In the past, the suggestion of performing experiments in which human and animal germ cells are fused has proved problematic. Even though such chimeras would only be used for a brief period of time and even though they could never result in a fully formed creature of any sort, this has not stopped some from objecting quite vehemently on ethical grounds.
Indeed, few engaged in such work are likely even to wonder at what such a fully formed creature would be like – their focus is primarily on cell biology. It was the Australian artist Patricia Piccinini (1965- ) who did ponder this though. She perhaps helps us wonder what such a creature would be like, what it would be like to be such a creature and so, indirectly, wonder, in a different way, about what it is to be human. She, in this piece of work, has gone beyond the unethical to inform and perhaps even elevate our level of confusion.
Another distinction between science and religion that the question of ethics highlights is the way that science sees itself as value-free (or at least value-neutral) to the end that it must be guided by specially constituted ethics committees with outside specialists and not left to its own devices. Religion, on the other hand, is inherently value-laden and, furthermore, largely unregulated except from within and then not necessarily by those in the pews. Allied to this is the question of the acceptance or rejection of authority. Although there are doyens in science – as there are in every field – in science, what these figures say is not likely to be accepted simply because of who said it – all ideas must be testable. In science, there are no infallible, ex-cathedra pronouncements to which all must adhere.
This comes, not least, from the realization that all scientific knowledge is provisional; it is never complete or absolute. In 1920, at a lecture given at the University of Vienna, Albert Einstein (1879-1955) – surely the doyen of scientific doyens – made a lasting impression on the young Karl Popper (1902-1994). Popper, who went on to become a pre-eminent philosopher of science, was taken with how Einstein, having arrived at the theory of relativity, was now working hard on improving upon his ideas: not so much by making the theory of relativity better in itself but by finding a better theory that would, in fact, supplant it. That is how provisional scientific ideas are.
It appears odd, perhaps, to the layperson that scientific ideas should be like this. After all, these ideas are built on evidence, on collected data. The point is, however, that new ideas might always be found which fit the data better or new data obtained that requires our ideas to be reformulated in order to accommodate them. Yet, religions are not built on objective data at all. Typically, they are built upon a series of tenets – 'truths without proofs' as they have been described – enforced, as mentioned before, from within; by members of a usually self-appointed authoritarian hierarchy.
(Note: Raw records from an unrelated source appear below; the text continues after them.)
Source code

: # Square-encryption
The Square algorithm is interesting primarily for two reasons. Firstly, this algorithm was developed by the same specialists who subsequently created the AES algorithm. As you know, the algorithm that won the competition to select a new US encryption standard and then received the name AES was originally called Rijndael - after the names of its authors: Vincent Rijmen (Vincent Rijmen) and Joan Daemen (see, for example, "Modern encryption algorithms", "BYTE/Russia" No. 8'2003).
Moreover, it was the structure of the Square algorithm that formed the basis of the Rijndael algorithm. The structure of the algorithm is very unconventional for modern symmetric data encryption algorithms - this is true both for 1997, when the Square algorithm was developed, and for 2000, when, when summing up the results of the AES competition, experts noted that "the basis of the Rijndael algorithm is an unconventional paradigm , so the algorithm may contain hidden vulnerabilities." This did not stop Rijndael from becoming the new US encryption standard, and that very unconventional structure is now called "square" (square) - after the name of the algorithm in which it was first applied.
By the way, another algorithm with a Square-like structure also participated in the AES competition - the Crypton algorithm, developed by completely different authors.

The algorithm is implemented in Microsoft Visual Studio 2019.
In addressing the question that heads this session, let us not idealize one or other discipline though; neither let us take either at face value. We must be evenly critical of how they are and of what they could be; what they can, can't and will never be able to do. In that respect, as well as considering the problems each poses for the other, we should also ask what each can offer the other that it can do its job better. What – and how much – can science offer religion such that religion can achieve its own ends? And what – and how much – can religion offer science to achieve its own ends?
To Consider:
• Of the questions raised throughout this essay – take your pick.